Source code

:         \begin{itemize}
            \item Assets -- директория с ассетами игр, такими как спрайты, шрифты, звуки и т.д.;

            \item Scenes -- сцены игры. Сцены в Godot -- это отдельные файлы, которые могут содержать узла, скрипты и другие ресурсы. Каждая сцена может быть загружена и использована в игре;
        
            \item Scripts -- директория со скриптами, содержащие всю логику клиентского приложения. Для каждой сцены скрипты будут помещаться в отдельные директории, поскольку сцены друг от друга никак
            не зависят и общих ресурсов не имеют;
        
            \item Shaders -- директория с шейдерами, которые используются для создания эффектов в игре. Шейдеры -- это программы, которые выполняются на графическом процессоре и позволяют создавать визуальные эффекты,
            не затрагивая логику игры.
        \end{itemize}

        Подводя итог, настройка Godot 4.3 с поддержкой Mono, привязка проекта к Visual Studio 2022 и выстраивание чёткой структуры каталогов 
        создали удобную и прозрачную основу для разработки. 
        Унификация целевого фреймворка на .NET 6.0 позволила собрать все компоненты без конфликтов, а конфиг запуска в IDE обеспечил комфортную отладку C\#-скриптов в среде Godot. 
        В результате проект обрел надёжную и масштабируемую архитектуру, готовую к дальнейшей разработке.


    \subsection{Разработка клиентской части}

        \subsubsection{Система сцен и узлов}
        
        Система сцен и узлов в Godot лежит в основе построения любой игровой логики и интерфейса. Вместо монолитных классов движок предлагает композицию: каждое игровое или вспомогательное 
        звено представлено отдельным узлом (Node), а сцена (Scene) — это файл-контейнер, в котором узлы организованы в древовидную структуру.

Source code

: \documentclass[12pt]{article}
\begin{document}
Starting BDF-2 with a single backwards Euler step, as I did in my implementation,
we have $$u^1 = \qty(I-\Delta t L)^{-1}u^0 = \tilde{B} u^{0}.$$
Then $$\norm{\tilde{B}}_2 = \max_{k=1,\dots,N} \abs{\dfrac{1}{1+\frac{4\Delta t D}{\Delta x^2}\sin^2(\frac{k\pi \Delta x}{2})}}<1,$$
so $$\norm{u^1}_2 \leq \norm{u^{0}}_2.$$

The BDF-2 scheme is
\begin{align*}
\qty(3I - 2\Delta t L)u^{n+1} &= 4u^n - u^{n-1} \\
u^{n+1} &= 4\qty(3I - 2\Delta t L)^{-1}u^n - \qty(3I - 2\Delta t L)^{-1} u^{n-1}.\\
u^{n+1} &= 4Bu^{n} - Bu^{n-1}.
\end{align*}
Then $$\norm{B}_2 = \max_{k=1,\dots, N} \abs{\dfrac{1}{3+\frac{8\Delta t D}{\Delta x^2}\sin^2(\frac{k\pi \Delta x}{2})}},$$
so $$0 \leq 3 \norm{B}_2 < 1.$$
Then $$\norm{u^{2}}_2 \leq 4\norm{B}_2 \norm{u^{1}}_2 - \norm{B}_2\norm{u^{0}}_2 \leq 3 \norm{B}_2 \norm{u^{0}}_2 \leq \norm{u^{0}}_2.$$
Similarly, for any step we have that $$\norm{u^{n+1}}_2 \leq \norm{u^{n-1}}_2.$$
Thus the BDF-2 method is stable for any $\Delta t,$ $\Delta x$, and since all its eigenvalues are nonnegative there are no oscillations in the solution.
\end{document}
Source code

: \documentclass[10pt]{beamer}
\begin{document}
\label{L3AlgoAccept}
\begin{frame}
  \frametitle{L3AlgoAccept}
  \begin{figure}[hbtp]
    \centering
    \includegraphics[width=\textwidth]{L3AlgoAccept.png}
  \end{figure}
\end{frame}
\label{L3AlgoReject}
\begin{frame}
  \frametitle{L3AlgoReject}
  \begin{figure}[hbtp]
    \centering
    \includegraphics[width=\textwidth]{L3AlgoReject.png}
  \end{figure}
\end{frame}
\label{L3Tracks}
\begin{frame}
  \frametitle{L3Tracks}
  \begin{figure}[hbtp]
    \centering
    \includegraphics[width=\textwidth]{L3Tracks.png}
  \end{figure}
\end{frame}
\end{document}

□ □ □ □ □ □ □

▶ [PROBLEM STATEMENT]
Line count for "frametitle": count the lines of the records above that contain it and give only the number.

▶ [TASK RESPONSE]
3